Keywords: Robot Learning, Foundation Model, Representation Learning
TL;DR: Manipulation-centric robotic representation training on large-scale robot dataset boosts policy performance on manipulation tasks.
Abstract: The pre-training of visual representations has enhanced the efficiency of robot learning. Due to the lack of large-scale in-domain robotic datasets, prior works utilize in-the-wild human videos to pre-train robotic visual representation. Despite their promising results, representations from human videos are inevitably subject to distribution shifts and lack the dynamics information crucial for task completion. We first evaluate various pre-trained representations in terms of their correlation to the downstream robotic manipulation tasks (i.e., manipulation-centricity). Interestingly, we find that the “manipulation-centricity” is a strong indicator of success rates when applied to downstream tasks. Drawing from these findings, we propose Robots Pre-train robots with Manipulation centricity (RPM), a foundation representation learning framework capturing both visual features and the dynamics information such as actions and proprioceptions of manipulation tasks to improve manipulation centricity. Specifically, we pre-train a visual encoder on the DROID robotic dataset and leverage motion-relevant data such as robot proprioceptive states and actions.
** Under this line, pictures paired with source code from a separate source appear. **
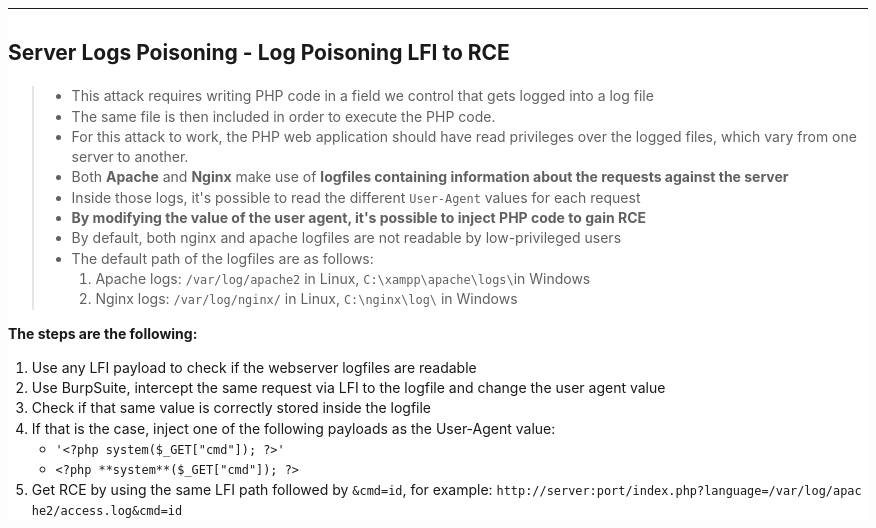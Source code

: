 ***

## **Server Logs Poisoning - Log Poisoning LFI to RCE**

> * This attack requires writing PHP code in a field we control that gets logged into a log file
> * The same file is then included in order to execute the PHP code.
> * For this attack to work, the PHP web application should have read privileges over the logged files, which vary from one server to another.
> * Both **Apache** and **Nginx** make use of **logfiles containing information about the requests against the server**
> * Inside those logs, it's possible to read the different `User-Agent` values for each request
> * **By modifying the value of the user agent, it's possible to inject PHP code to gain RCE**
> * By default, both nginx and apache logfiles are not readable by low-privileged users
> * The default path of the logfiles are as follows:
>   1. Apache logs: `/var/log/apache2` in Linux, `C:\xampp\apache\logs\`in Windows
>   2. Nginx logs: `/var/log/nginx/` in Linux, `C:\nginx\log\` in Windows

**The steps are the following:**

1. Use any LFI payload to check if the webserver logfiles are readable
2. Use BurpSuite, intercept the same request via LFI to the logfile and change the user agent value
3. Check if that same value is correctly stored inside the logfile
4. If that is the case, inject one of the following payloads as the User-Agent value:
   * `'<?php system($_GET["cmd"]); ?>'`
   * `<?php **system**($_GET["cmd"]); ?>`
5. Get RCE by using the same LFI path followed by `&cmd=id`, for example: `http://server:port/index.php?language=/var/log/apache2/access.log&cmd=id`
We introduce a novel contrastive loss that aligns visual observations with the robot’s proprioceptive state-action dynamics, combined with an action prediction loss and a time contrastive loss during pre-training. Empirical results across four simulation domains with 20 robotic manipulation tasks demonstrate that RPM outperforms the strongest baseline by 14.8%. Additionally, RPM significantly boosts the success rate in three real-world manipulation tasks by 76.9%.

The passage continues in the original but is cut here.